For every line in the records that has the word "inputPin", make a copy.

Input for this task >>
******************************

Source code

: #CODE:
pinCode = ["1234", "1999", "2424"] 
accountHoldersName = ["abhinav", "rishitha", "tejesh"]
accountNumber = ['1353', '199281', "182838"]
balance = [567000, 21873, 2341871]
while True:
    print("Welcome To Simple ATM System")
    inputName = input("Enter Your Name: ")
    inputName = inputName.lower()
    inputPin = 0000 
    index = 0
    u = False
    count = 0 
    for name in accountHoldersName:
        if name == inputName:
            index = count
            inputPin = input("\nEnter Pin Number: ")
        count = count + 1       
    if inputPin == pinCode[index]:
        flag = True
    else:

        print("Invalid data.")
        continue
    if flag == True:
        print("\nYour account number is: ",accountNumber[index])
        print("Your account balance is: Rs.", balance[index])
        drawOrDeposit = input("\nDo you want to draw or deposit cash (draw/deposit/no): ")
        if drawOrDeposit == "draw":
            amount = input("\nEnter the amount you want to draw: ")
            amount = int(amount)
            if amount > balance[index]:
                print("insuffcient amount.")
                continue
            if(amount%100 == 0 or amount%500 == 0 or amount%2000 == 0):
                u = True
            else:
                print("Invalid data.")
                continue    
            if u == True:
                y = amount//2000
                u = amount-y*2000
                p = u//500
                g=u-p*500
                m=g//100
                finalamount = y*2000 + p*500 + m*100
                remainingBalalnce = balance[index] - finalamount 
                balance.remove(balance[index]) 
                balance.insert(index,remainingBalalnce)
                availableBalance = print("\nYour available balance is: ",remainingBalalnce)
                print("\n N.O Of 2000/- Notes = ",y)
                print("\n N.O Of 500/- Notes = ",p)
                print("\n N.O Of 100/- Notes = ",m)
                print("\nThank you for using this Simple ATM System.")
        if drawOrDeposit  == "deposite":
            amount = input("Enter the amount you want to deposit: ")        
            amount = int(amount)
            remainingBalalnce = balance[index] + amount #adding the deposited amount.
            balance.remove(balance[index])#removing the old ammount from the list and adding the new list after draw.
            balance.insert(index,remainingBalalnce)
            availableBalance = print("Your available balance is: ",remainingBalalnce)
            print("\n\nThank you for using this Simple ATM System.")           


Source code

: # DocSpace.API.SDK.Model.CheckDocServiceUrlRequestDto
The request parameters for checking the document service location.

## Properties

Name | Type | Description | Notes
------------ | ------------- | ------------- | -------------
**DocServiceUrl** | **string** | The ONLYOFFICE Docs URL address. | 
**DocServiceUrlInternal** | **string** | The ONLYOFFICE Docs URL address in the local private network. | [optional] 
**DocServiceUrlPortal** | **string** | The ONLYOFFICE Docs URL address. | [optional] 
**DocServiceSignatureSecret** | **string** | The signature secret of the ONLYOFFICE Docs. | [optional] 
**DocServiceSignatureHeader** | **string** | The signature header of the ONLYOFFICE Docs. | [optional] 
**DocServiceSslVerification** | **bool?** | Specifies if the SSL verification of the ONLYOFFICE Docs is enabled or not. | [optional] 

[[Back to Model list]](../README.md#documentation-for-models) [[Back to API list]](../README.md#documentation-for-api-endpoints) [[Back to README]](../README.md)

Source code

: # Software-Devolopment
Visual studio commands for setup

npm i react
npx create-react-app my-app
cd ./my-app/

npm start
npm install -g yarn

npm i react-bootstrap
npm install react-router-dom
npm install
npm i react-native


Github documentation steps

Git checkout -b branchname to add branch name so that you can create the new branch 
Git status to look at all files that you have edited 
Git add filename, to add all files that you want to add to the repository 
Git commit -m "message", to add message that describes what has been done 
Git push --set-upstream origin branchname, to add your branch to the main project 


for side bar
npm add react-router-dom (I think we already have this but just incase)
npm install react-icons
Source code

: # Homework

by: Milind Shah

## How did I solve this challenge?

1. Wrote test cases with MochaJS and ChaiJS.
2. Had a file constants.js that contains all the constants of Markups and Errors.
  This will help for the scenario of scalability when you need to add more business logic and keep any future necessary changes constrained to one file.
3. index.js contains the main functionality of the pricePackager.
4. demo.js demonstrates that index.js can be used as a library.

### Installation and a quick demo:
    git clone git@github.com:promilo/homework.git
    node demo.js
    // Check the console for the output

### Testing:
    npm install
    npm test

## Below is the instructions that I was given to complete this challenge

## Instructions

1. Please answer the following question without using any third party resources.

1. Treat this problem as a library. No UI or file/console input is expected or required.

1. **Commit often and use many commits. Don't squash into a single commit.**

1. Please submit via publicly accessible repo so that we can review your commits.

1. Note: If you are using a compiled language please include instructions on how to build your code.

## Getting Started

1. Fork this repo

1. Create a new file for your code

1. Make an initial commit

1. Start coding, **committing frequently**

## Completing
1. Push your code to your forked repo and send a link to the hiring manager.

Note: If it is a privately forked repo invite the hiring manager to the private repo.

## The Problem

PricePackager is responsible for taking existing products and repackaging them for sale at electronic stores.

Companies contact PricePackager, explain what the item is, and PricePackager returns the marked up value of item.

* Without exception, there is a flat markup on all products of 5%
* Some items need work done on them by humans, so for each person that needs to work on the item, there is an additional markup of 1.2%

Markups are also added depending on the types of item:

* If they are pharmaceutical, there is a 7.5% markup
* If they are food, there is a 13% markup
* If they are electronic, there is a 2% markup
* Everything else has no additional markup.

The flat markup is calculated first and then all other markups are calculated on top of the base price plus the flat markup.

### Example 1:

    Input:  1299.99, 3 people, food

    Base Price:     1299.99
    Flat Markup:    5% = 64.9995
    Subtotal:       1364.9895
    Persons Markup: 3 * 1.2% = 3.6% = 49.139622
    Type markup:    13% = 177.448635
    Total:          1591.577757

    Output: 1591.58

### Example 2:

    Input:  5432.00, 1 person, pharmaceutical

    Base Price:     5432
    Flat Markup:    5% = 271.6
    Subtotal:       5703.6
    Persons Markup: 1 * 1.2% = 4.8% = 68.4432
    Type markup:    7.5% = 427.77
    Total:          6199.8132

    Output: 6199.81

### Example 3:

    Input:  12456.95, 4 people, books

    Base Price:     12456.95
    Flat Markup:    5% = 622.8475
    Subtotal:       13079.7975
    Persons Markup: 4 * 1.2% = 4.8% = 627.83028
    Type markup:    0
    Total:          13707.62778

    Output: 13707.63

******************************

Completed task >>
    inputPin = 0000 
            inputPin = input("\nEnter Pin Number: ")
    if inputPin == pinCode[index]:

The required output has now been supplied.